Tropical peatlands have high potential function as a major source of atmospheric methane (CH4) and can contribute to global warming due to their large soil carbon stock, high groundwater level (GWL), high humidity and high temperature. In this study, a process-based denitrification-decomposition (DNDC) model was used to simulate CH4 fluxes in a pristine tropical peatland in Sarawak. To test the accuracy of the model, eddy covariance tower datasets were compared. The model was validated for the year 2014, which showed the good performance of the model for simulating CH4 emissions.
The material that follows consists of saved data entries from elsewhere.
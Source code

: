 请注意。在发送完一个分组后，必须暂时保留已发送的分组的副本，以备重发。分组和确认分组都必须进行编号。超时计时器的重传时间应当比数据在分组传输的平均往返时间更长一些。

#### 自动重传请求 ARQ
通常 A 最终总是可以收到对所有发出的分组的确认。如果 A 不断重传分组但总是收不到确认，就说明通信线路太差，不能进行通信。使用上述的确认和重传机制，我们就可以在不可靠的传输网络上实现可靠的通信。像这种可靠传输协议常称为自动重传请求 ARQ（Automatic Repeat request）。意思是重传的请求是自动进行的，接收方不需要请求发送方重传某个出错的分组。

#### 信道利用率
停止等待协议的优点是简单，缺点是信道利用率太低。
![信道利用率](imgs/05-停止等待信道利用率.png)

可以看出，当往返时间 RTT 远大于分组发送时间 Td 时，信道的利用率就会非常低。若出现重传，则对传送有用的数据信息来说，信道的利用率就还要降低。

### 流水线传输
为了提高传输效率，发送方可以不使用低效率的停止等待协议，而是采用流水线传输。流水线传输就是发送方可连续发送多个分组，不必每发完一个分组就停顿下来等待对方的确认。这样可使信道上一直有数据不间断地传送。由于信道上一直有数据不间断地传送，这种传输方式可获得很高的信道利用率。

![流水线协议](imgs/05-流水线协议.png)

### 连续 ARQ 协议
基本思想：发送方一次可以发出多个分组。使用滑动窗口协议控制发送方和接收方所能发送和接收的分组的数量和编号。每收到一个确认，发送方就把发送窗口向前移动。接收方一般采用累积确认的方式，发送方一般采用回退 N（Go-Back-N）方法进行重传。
The monthly predictive ability of the model was better than the daily predictive ability, with a determination coefficient (R2) of 0.67, model error (ME) of 2.47, root mean square error (RMSE) of 3.33, mean absolute error (MAE) of 2.92 and mean square error (MSE) of 11.08. The simulated years of 2015 and 2016 showed the good performance of the DNDC model, although under- and overestimations were found during the drier and rainy months. Similarly, the monthly simulations for the year were better than the daily simulations for the year, showing good correlations at R2 at 0.84 (2015) and 0.87 (2016). Better statistical performance in terms of monthly ME, RMSE, MAE and MSE at - 0.11, 3.38, 3.05 and 11.45 for 2015 and - 1.14, 5.28, 4.93 and 27.83 for 2016, respectively, was also observed. Although the statistical performance of the model simulation for daily average CH4 fluxes was lower than that of the monthly average, we found that the results for total fluxes agreed well between the observed and the simulated values (E = 6.79% and difference = 3.3%). Principal component analysis (PCA) showed that CH4, GWL and rainfall were correlated with each other and explained 41.7% of the total variation. GWL was found to be relatively important in determining the CH4 fluxes in the naturally inundated pristine tropical peatland. These results suggest that GWL is an essential input variable for the DNDC model for predicting CH4 fluxes from the pristine tropical peatland in Sarawak on a monthly basis.